Optimal energy dispatch in microgrids with renewable energy sources and demand response

Summary Integration of renewable energy sources provides energy security, substantial cost savings, and reduction in greenhouse gas emissions, enabling nation to meet emission targets. Microgrid energy management (MGEM) is a challenging task for microgrid operator (MGO) for optimal energy utilization with penetration of renewable energy sources, energy storage devices, and demand response. In this paper, optimal energy dispatch strategy is established for grid‐connected and stand‐alone microgrids integrated with photovoltaic, wind turbine, fuel cell, microturbine, diesel generator, and battery storage system. Techno‐economic benefits are demonstrated for the hybrid power system considering uncertainty of load and generation.
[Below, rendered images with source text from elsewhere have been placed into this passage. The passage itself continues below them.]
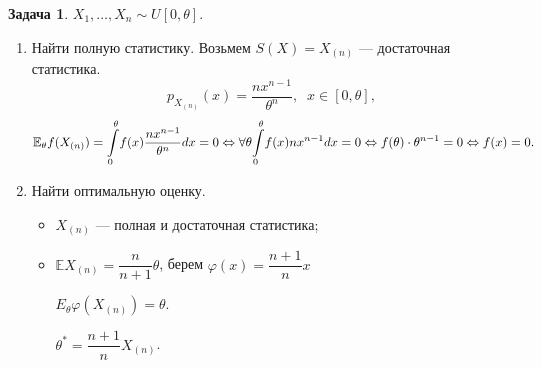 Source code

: \documentclass[12pt]{report}
\theoremstyle{definition}
\newtheorem{problem}{Задача}
\begin{document}
\begin{problem}
	$X_1, \ldots, X_n \sim U[0, \theta]$.
	\begin{enumerate}
		\item Найти полную статистику. Возьмем $S(X) = X_{(n)}$ — достаточная статистика.
		$$p_{X_{(n)}}(x) = \dfrac{n x^{n-1}}{\theta^n}, \;\; x \in [0, \theta],$$
		$$\mathbb{E}_\theta f(X_{(n)}) = \displaystyle{\int\displaylimits_0^\theta}f(x)\dfrac{nx^{n-1}}{\theta^n}dx = 0 \Leftrightarrow \forall \theta \displaystyle{\int\displaylimits_0^\theta} f(x)nx^{n-1}dx = 0 \Leftrightarrow f(\theta) \cdot \theta^{n-1} = 0 \Leftrightarrow f(x) = 0.$$
		\item Найти оптимальную оценку.
		\begin{itemize}
			\item $X_{(n)}$ — полная и достаточная статистика;
			\item $\mathbb{E} X_{(n)} = \dfrac{n}{n+1}\theta$, берем $\varphi(x) = \dfrac{n+1}{n}x$
			
			$E_\theta \varphi(X_{(n)}) = \theta$.

			$\theta^* = \dfrac{n+1}{n}X_{(n)}$.
		\end{itemize}
	\end{enumerate}
\end{problem}
\end{document}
So far, MGEM problem has been addressed with the aim of minimizing operating cost only. However, the issues of power losses and emission‐related objectives need to be addressed for effective MGEM. In this paper, MGEM is formulated as mixed‐integer linear programming, and a new multi‐objective solution is proposed for MGEM. Demand response is also included in the optimization problem to demonstrate its impact on optimal energy dispatch and techno‐commercial benefits. Simulation results are obtained for the optimal capacity of each component, charging/discharging scheduling, state of charge, power import from main grid, net present cost, cost of energy, initial cost, operational cost, fuel cost, and cost of emissions taking care of seasonal load variation throughout the year. The results show that CO2 emission in stand‐alone microgrid is reduced by 41.74% compared with traditional system with diesel generator. Simulation results obtained with the proposed method has been compared with various evolutionary algorithms to verify its effectiveness.